Oil prices plummeted over 4% on Wednesday following the announcement that a meeting of major oil-producing nations, originally set for Sunday, was being postponed. The meeting was anticipated to address additional reductions to global supply. The global benchmark, Brent crude, and the US benchmark, West Texas Intermediate (WTI) crude, both dropped by over 4% in late morning trading. Brent crude was down 3.7% to $79 per barrel, while WTI crude fell 3.8% to $75 per barrel by 11:49 a.m. ET.
US drivers filling up at the pump over the Thanksgiving holiday weekend could see even better news with the drop in gas prices. According to AAA, the average price for a gallon of regular gas is currently $3.28, which is nearly 8% lower than a month ago and 10% below last year's price.

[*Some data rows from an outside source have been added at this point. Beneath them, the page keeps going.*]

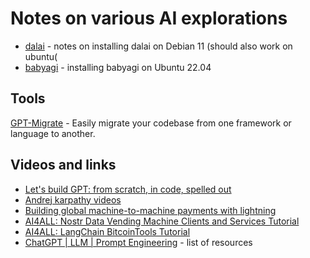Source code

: # Notes on various AI explorations 

- [dalai](./dalai.md) - notes on installing dalai on Debian 11 (should also work on ubuntu(
- [babyagi](./babyagi.md) - installing babyagi on Ubuntu 22.04

## Tools
[GPT-Migrate](https://github.com/0xpayne/gpt-migrate) -  Easily migrate your codebase from one framework or language to another. 

## Videos and links
- [ Let's build GPT: from scratch, in code, spelled out](https://www.youtube.com/watch?v=kCc8FmEb1nY) 
- [Andrej karpathy videos](https://www.youtube.com/@AndrejKarpathy/videos)
- [Building global machine-to-machine payments with lightning](https://www.youtube.com/watch?v=6u1G8QIDuNU)
- [AI4ALL: Nostr Data Vending Machine Clients and Services Tutorial](https://www.youtube.com/watch?v=dAuLnNxU0Yg)
- [AI4ALL: LangChain BitcoinTools Tutorial](https://www.youtube.com/watch?v=E5gS034IAwQ)
- [ChatGPT | LLM | Prompt Engineering](https://github.com/koji/ChatGPT-LLM-PromptEngineering_repos) - list of resources
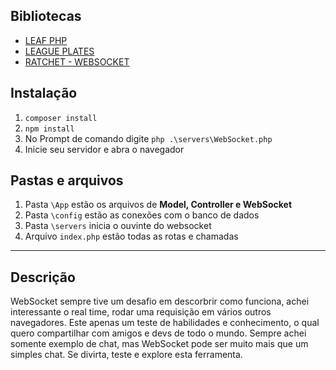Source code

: ## Bibliotecas
- [LEAF PHP](leafphp.dev)
- [LEAGUE PLATES](https://platesphp.com/engine/overview/)
- [RATCHET - WEBSOCKET](http://socketo.me)

## Instalação

1. `composer install`
1. `npm install`
1. No Prompt de comando digite `php .\servers\WebSocket.php`
1. Inicie seu servidor e abra o navegador

## Pastas e arquivos
1. Pasta `\App` estão os arquivos de **Model, Controller e WebSocket**
1. Pasta `\config` estão as conexões com o banco de dados
1. Pasta `\servers` inicia o ouvinte do websocket
1. Arquivo `index.php` estão todas as rotas e chamadas
<hr>

## Descrição
WebSocket sempre tive um desafio em descorbrir como funciona, achei interessante o real time, rodar uma requisição em vários outros navegadores. Este apenas um teste de habilidades e conhecimento, o qual quero compartilhar com amigos e devs de todo o mundo. Sempre achei somente exemplo de chat, mas WebSocket pode ser muito mais que um simples chat. Se divirta, teste e explore esta ferramenta.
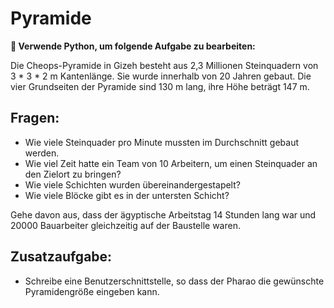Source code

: 
# Pyramide

**🎯 Verwende Python, um folgende Aufgabe zu bearbeiten:**

Die Cheops-Pyramide in Gizeh besteht aus 2,3 Millionen Steinquadern von 3 * 3 * 2 m Kantenlänge.
Sie wurde innerhalb von 20 Jahren gebaut. Die vier Grundseiten der Pyramide sind 130 m lang, ihre Höhe beträgt 147 m.

## Fragen:

* Wie viele Steinquader pro Minute mussten im Durchschnitt gebaut werden.
* Wie viel Zeit hatte ein Team von 10 Arbeitern, um einen Steinquader an den Zielort zu bringen?
* Wie viele Schichten wurden übereinandergestapelt?
* Wie viele Blöcke gibt es in der untersten Schicht?

Gehe davon aus, dass der ägyptische Arbeitstag 14 Stunden lang war und 20000 Bauarbeiter gleichzeitig auf der Baustelle waren.

## Zusatzaufgabe:

* Schreibe eine Benutzerschnittstelle, so dass der Pharao die gewünschte Pyramidengröße eingeben kann.
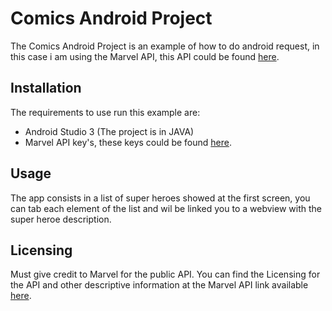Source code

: # Comics Android Project
The Comics Android Project is an example of how to do android request, in this case i am using the Marvel API, this API could be found [here](https://developer.marvel.com/).

## Installation
The requirements to use run this example are:
* Android Studio 3 (The project is in JAVA)
* Marvel API key's, these keys could be found [here](https://developer.marvel.com/).

## Usage
The app consists in a list of super heroes showed at the first screen, you can tab each element of the list and wil be linked you to a webview with the super heroe description. 

## Licensing
Must give credit to Marvel for the public API. You can find the Licensing for the API and other descriptive information at the Marvel API link available [here](https://developer.marvel.com/).

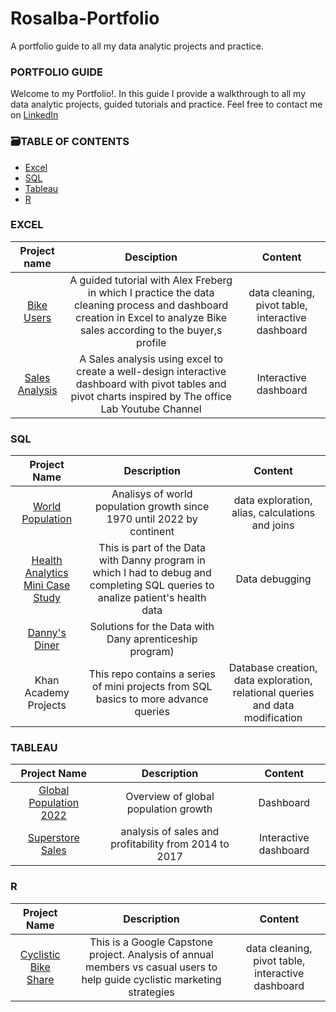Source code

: # Rosalba-Portfolio
A portfolio guide to all my data analytic projects and practice.

### PORTFOLIO GUIDE ###

Welcome to my Portfolio!. In this guide I provide a walkthrough to all my data analytic projects, guided tutorials and practice.
Feel free to contact me on [LinkedIn](https://www.linkedin.com/in/rosalba-martin-miami/)


### 🗃️TABLE OF CONTENTS ###

* [Excel](https://github.com/rosalbamartin/Rosalba-Portfolio#Excel)
* [SQL](https://github.com/rosalbamartin/Rosalba-Portfolio#SQL)
* [Tableau](https://github.com/rosalbamartin/Rosalba-Portfolio#Tableau)
* [R](https://github.com/rosalbamartin/Rosalba-Portfolio#R) 



### EXCEL ###
| Project name | Desciption | Content |
| :---: | :---: | :---: |
|  [Bike Users](https://github.com/rosalbamartin/Excel/blob/main/Bike%20users%20EXCEL%20Project.xlsx) | A guided tutorial with Alex Freberg in which I practice the data cleaning process and dashboard creation in Excel to analyze Bike sales according to the buyer,s profile | data cleaning, pivot table, interactive dashboard |
|  [Sales Analysis](https://github.com/rosalbamartin/Excel/blob/main/Bike%20users%20EXCEL%20Project.xlsx)| A Sales analysis using excel to create a well-design interactive dashboard with pivot tables and pivot charts inspired by The office Lab Youtube Channel |Interactive dashboard |


### SQL ###


| Project   Name | Description | Content |
| :---: | :---: | :---: |
| [World Population](https://github.com/rosalbamartin/SQL/blob/main/World%20Population)| Analisys of world population growth since 1970 until 2022 by continent | data exploration, alias, calculations and joins |     
| [Health Analytics Mini Case Study](https://github.com/rosalbamartin/SQL/blob/main/Health%20Analytics%20Mini%20Case%20Study.md)| This is part of the Data with Danny program  in which I had to debug and completing SQL queries to analize patient's health data | Data debugging |
| [Danny's Diner](https://github.com/rosalbamartin/SQL/blob/main/Danny's%20Diner.md)|Solutions for the Data with Dany aprenticeship program) | 
| Khan Academy Projects | This repo contains a series of mini projects from SQL basics to more advance queries | Database creation, data exploration, relational queries and data modification |



### TABLEAU ###
 
| Project Name | Description | Content |
| :---: | :---: | :---: |
| [Global Population 2022](https://public.tableau.com/app/profile/rosalba.martin/viz/GlobalPopulation2022/Dashboard1) | Overview of global population growth       | Dashboard  |  
| [Superstore Sales](https://public.tableau.com/app/profile/rosalba.martin/viz/SuperstoreAnalysis_16709485167360/Dashboard1) | analysis of sales and profitability from 2014 to 2017 | Interactive dashboard | 

### R ###
                                                
| Project Name | Description | Content |
| :---: | :---: | :---: |
| [Cyclistic Bike Share](https://github.com/rosalbamartin/Cyclistic-Bike-share-Data-Analysis)  | This is a Google Capstone project. Analysis of annual members vs casual users to help guide cyclistic marketing strategies  | data cleaning, pivot table, interactive dashboard |
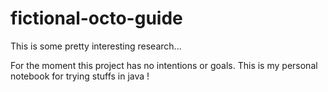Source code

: # fictional-octo-guide
This is some pretty interesting research...

For the moment this project has no intentions or goals. This is my personal notebook for trying stuffs in java !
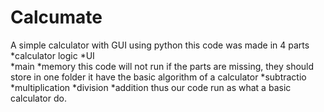 # Calcumate
A simple calculator with GUI using python
this code was made in 4 parts
*calculator logic
*UI  
*main
*memory
this code will not run if the parts are missing, they should store in one folder
it have the basic algorithm of a calculator
*subtractio
*multiplication
*division
*addition
thus our code run as what a basic calculator do.
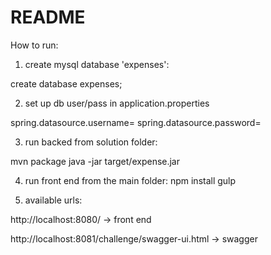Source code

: README
====
How to run:

1) create mysql database 'expenses':

create database expenses;

2) set up db user/pass in application.properties

spring.datasource.username=
spring.datasource.password=

3) run backed from solution folder:

mvn package
java -jar target/expense.jar

4) run front end from the main folder:
npm install
gulp

5) available urls:

http://localhost:8080/ -> front end

http://localhost:8081/challenge/swagger-ui.html -> swagger
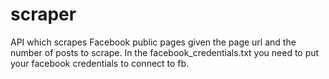 # scraper
API which scrapes Facebook public pages given the page url and the number of posts to scrape.
In the facebook_credentials.txt you need to put your facebook credentials to connect to fb.
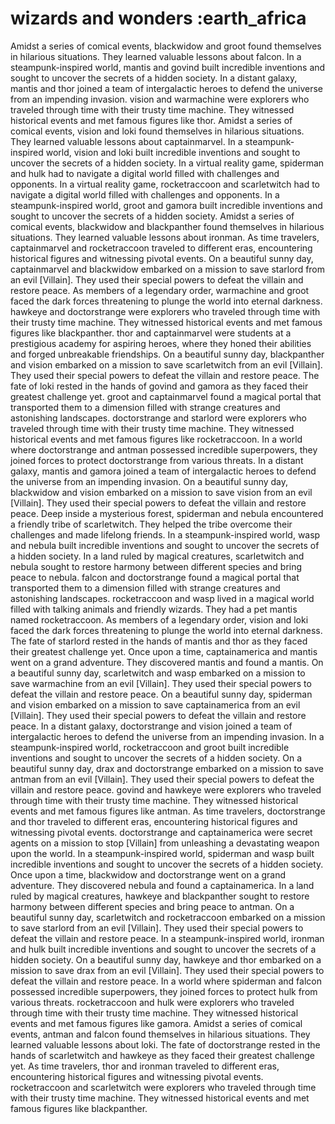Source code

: # wizards and wonders :earth_africa

Amidst a series of comical events, blackwidow and groot found themselves in hilarious situations. They learned valuable lessons about falcon.
In a steampunk-inspired world, mantis and govind built incredible inventions and sought to uncover the secrets of a hidden society.
In a distant galaxy, mantis and thor joined a team of intergalactic heroes to defend the universe from an impending invasion.
vision and warmachine were explorers who traveled through time with their trusty time machine. They witnessed historical events and met famous figures like thor.
Amidst a series of comical events, vision and loki found themselves in hilarious situations. They learned valuable lessons about captainmarvel.
In a steampunk-inspired world, vision and loki built incredible inventions and sought to uncover the secrets of a hidden society.
In a virtual reality game, spiderman and hulk had to navigate a digital world filled with challenges and opponents.
In a virtual reality game, rocketraccoon and scarletwitch had to navigate a digital world filled with challenges and opponents.
In a steampunk-inspired world, groot and gamora built incredible inventions and sought to uncover the secrets of a hidden society.
Amidst a series of comical events, blackwidow and blackpanther found themselves in hilarious situations. They learned valuable lessons about ironman.
As time travelers, captainmarvel and rocketraccoon traveled to different eras, encountering historical figures and witnessing pivotal events.
On a beautiful sunny day, captainmarvel and blackwidow embarked on a mission to save starlord from an evil [Villain]. They used their special powers to defeat the villain and restore peace.
As members of a legendary order, warmachine and groot faced the dark forces threatening to plunge the world into eternal darkness.
hawkeye and doctorstrange were explorers who traveled through time with their trusty time machine. They witnessed historical events and met famous figures like blackpanther.
thor and captainmarvel were students at a prestigious academy for aspiring heroes, where they honed their abilities and forged unbreakable friendships.
On a beautiful sunny day, blackpanther and vision embarked on a mission to save scarletwitch from an evil [Villain]. They used their special powers to defeat the villain and restore peace.
The fate of loki rested in the hands of govind and gamora as they faced their greatest challenge yet.
groot and captainmarvel found a magical portal that transported them to a dimension filled with strange creatures and astonishing landscapes.
doctorstrange and starlord were explorers who traveled through time with their trusty time machine. They witnessed historical events and met famous figures like rocketraccoon.
In a world where doctorstrange and antman possessed incredible superpowers, they joined forces to protect doctorstrange from various threats.
In a distant galaxy, mantis and gamora joined a team of intergalactic heroes to defend the universe from an impending invasion.
On a beautiful sunny day, blackwidow and vision embarked on a mission to save vision from an evil [Villain]. They used their special powers to defeat the villain and restore peace.
Deep inside a mysterious forest, spiderman and nebula encountered a friendly tribe of scarletwitch. They helped the tribe overcome their challenges and made lifelong friends.
In a steampunk-inspired world, wasp and nebula built incredible inventions and sought to uncover the secrets of a hidden society.
In a land ruled by magical creatures, scarletwitch and nebula sought to restore harmony between different species and bring peace to nebula.
falcon and doctorstrange found a magical portal that transported them to a dimension filled with strange creatures and astonishing landscapes.
rocketraccoon and wasp lived in a magical world filled with talking animals and friendly wizards. They had a pet mantis named rocketraccoon.
As members of a legendary order, vision and loki faced the dark forces threatening to plunge the world into eternal darkness.
The fate of starlord rested in the hands of mantis and thor as they faced their greatest challenge yet.
Once upon a time, captainamerica and mantis went on a grand adventure. They discovered mantis and found a mantis.
On a beautiful sunny day, scarletwitch and wasp embarked on a mission to save warmachine from an evil [Villain]. They used their special powers to defeat the villain and restore peace.
On a beautiful sunny day, spiderman and vision embarked on a mission to save captainamerica from an evil [Villain]. They used their special powers to defeat the villain and restore peace.
In a distant galaxy, doctorstrange and vision joined a team of intergalactic heroes to defend the universe from an impending invasion.
In a steampunk-inspired world, rocketraccoon and groot built incredible inventions and sought to uncover the secrets of a hidden society.
On a beautiful sunny day, drax and doctorstrange embarked on a mission to save antman from an evil [Villain]. They used their special powers to defeat the villain and restore peace.
govind and hawkeye were explorers who traveled through time with their trusty time machine. They witnessed historical events and met famous figures like antman.
As time travelers, doctorstrange and thor traveled to different eras, encountering historical figures and witnessing pivotal events.
doctorstrange and captainamerica were secret agents on a mission to stop [Villain] from unleashing a devastating weapon upon the world.
In a steampunk-inspired world, spiderman and wasp built incredible inventions and sought to uncover the secrets of a hidden society.
Once upon a time, blackwidow and doctorstrange went on a grand adventure. They discovered nebula and found a captainamerica.
In a land ruled by magical creatures, hawkeye and blackpanther sought to restore harmony between different species and bring peace to antman.
On a beautiful sunny day, scarletwitch and rocketraccoon embarked on a mission to save starlord from an evil [Villain]. They used their special powers to defeat the villain and restore peace.
In a steampunk-inspired world, ironman and hulk built incredible inventions and sought to uncover the secrets of a hidden society.
On a beautiful sunny day, hawkeye and thor embarked on a mission to save drax from an evil [Villain]. They used their special powers to defeat the villain and restore peace.
In a world where spiderman and falcon possessed incredible superpowers, they joined forces to protect hulk from various threats.
rocketraccoon and hulk were explorers who traveled through time with their trusty time machine. They witnessed historical events and met famous figures like gamora.
Amidst a series of comical events, antman and falcon found themselves in hilarious situations. They learned valuable lessons about loki.
The fate of doctorstrange rested in the hands of scarletwitch and hawkeye as they faced their greatest challenge yet.
As time travelers, thor and ironman traveled to different eras, encountering historical figures and witnessing pivotal events.
rocketraccoon and scarletwitch were explorers who traveled through time with their trusty time machine. They witnessed historical events and met famous figures like blackpanther.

OPEC+ announced the postponement of its ministerial meeting until November 30 without giving a reason for the delay.
According to OPEC+ sources cited by Reuters, the meeting was delayed due to disagreements over the current production levels of certain members and potential cuts. Earlier on Wednesday, Bloomberg reported that Saudi officials were dissatisfied with the output levels of some OPEC members. "The fact that the (oil) price dropped as a result of this suggests traders fear that there may not be complete agreement on the extent of output cuts heading into next year," noted Craig Erlam, a senior market analyst at OANDA.
Both the Brent and WTI prices have dropped for four weeks in a row, driven by the record production of crude oil in the United States and concerns about weakening global demand, particularly in China, the largest oil importer in the world. Brent has decreased by 18% since late September, while WTI has entered a bear market after falling by 20% from its peak in that month.
Despite OPEC+'s commitment in April to reduce its total output by 1.66 million barrels per day until the end of the year, and the additional voluntary cuts announced by Saudi Arabia and Russia in the following months, prices have continued to decline.
In a note on Wednesday, Jorge León, senior vice-president at Rystad Energy, expressed uncertainty about the possibility of a deadlock among OPEC+ countries in reaching a further agreement on cuts. He highlighted that while ministerial meetings had been delayed before, the current four-day delay was unprecedented. Additionally, León pointed out the potential challenges for certain OPEC+ members, such as Russia and Nigeria, in agreeing to reduce production targets.
Rystad still expects OPEC+ to reach an agreement at the meeting on November 30, but the process will likely be "challenging," he added.